The Division of Pediatric Endocrinology and Diabetes at Saint Barnabas Medical Center treats all endocrine disorders in children, with its Diabetes Program, recognized by the American Diabetes Association, offering team-centered evaluation and management of Juvenile Diabetes and endocrine-related diagnosis. We offer state-of-the-art care to patients from birth to age 21 with diabetes and other endocrine disorders. Our medical teams include certified pediatric endocrinologists and advance practice nurses who work closely with patients and families to educate them and make referrals when necessary. Nutritionists and social workers specially trained in endocrine disorders round out the team, which provides treatment of:

  • Diabetes
  • Growth disorders
  • Thyroid disorders
  • Pubertal disorders

Our Centers are comprehensive, multidisciplinary, family-centered and culturally sensitive program to prevent and treat childhood obesity, type 1 and 2 Diabetes Mellitus, metabolic syndrome, hypertension, hypothyroidism, hyperthyroidism, short stature, failure to thrive and precocious, delayed puberty, dyslipidemia and polycystic ovarian syndrome. Our programs use a multidisciplinary approach including social support and nutritional counseling and involve the entire family to effectuate lasting change in the home environment. Our Centers have and continue to develop specialized methods to provide culturally and linguistically appropriate care, support, education and treatment.

What is type 1 diabetes?

The most common type of diabetes in children is type 1 diabetes. In fact, according to the American Diabetes Association, type 1 diabetes is one of the most common chronic diseases in children. Type 1 diabetes accounts for 5 percent of all diagnosed cases of diabetes in the U.S.Type 1 diabetes may also be known by a variety of other names, including:

  • Insulin-dependent diabetes mellitus (IDDM)
  • Juvenile diabetes
  • Brittle diabetes
  • Sugar diabetes

There are two forms of type 1 diabetes:

  • Idiopathic type 1. This refers to rare forms of the disease with no known cause.
  • Immune-mediated diabetes. An autoimmune disorder in which the body's immune system destroys, or attempts to destroy, the cells in the pancreas that produce insulin. Immune-mediated diabetes is the most common form of type 1 diabetes and is generally referred to as type 1 diabetes.

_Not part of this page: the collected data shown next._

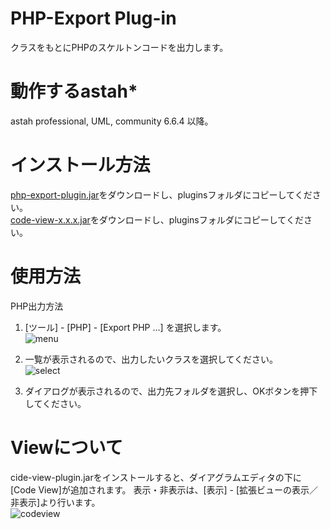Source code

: PHP-Export Plug-in
==========
クラスをもとにPHPのスケルトンコードを出力します。  

動作するastah*
==========
astah professional, UML, community 6.6.4 以降。  

インストール方法
==========
[php-export-plugin.jar](https://s3.amazonaws.com/astah_plugins/php-export-plugin-1.0.4.jar "php-export-plugin")をダウンロードし、pluginsフォルダにコピーしてください。  
[code-view-x.x.x.jar](https://s3.amazonaws.com/astah_plugins/code-view-plugin-1.0.1.jar "code-view-plugin")をダウンロードし、pluginsフォルダにコピーしてください。

使用方法
==========
PHP出力方法

1. [ツール] - [PHP] - [Export PHP …] を選択します。  
![menu](https://raw.github.com/tobitobita/php-export/master/img/menu.png)  
  
2. 一覧が表示されるので、出力したいクラスを選択してください。  
![select](https://raw.github.com/tobitobita/php-export/master/img/select.png)  

3. ダイアログが表示されるので、出力先フォルダを選択し、OKボタンを押下してください。  

Viewについて
==========
cide-view-plugin.jarをインストールすると、ダイアグラムエディタの下に[Code View]が追加されます。
表示・非表示は、[表示] - [拡張ビューの表示／非表示]より行います。  
![codeview](https://raw.github.com/tobitobita/php-export/master/img/codeview.png)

The cause of type 1 diabetes is unknown. However, it is believed that people inherit a tendency to develop diabetes, and that some outside trigger may be involved. Type 1 diabetes is the result of the body's failure to produce insulin, the hormone that allows glucose to enter the cells of the body to provide fuel. This is the result of an autoimmune process in which the body's immune system attacks and destroys the insulin producing cells of the pancreas. When glucose cannot enter the cells, it builds up in the blood, depriving the cells of nutrition. People with type 1 diabetes must take daily insulin injections and regularly monitor their blood sugar levels.

What is type 2 diabetes?

Type 2 diabetes is a metabolic disorder resulting from the body's inability to produce enough, or to properly use, insulin. It has previously been called non-insulin-dependent diabetes mellitus (NIDDM). Without enough insulin, the body cannot move blood sugar into the cells. It is a chronic disease with no known cure.

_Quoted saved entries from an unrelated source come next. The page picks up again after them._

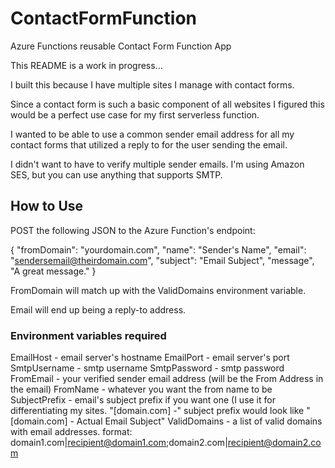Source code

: # ContactFormFunction
Azure Functions reusable Contact Form Function App

This README is a work in progress...

I built this because I have multiple sites I manage with contact forms. 

Since a contact form is such a basic component of all websites I figured this would be a perfect use case for my first serverless function.

I wanted to be able to use a common sender email address for all my contact forms that utilized a reply to for the user sending the email.

I didn't want to have to verify multiple sender emails. I'm using Amazon SES, but you can use anything that supports SMTP.

## How to Use

POST the following JSON to the Azure Function's endpoint:

{
	"fromDomain": "yourdomain.com",
	"name": "Sender's Name",
  "email": "sendersemail@theirdomain.com",
  "subject": "Email Subject",
  "message", "A great message."
}

FromDomain will match up with the ValidDomains environment variable.

Email will end up being a reply-to address.

### Environment variables required

EmailHost - email server's hostname 
EmailPort - email server's port
SmtpUsername - smtp username
SmtpPassword - smtp password
FromEmail - your verified sender email address (will be the From Address in the email)
FromName - whatever you want the from name to be
SubjectPrefix - email's subject prefix if you want one (I use it for differentiating my sites. "[domain.com] -" subject prefix would look like "[domain.com] - Actual Email Subject"
ValidDomains - a list of valid domains with email addresses. format: domain1.com|recipient@domain1.com;domain2.com|recipient@domain2.com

The exact cause of type 2 diabetes is unknown. However, there is an inherited susceptibility which causes it to run in families. Although a person can inherit a tendency to develop type 2 diabetes, it usually takes another factor, such as obesity, to bring on the disease. There is an increase in the number of cases of type 2 diabetes in children and teens. The rise may be due to obesity and decreased physical activity among children. The risk for type 2 diabetes increases with age. Type 2 diabetes may be prevented or delayed by following a program to eliminate or reduce risk factors, particularly losing weight and increasing exercise.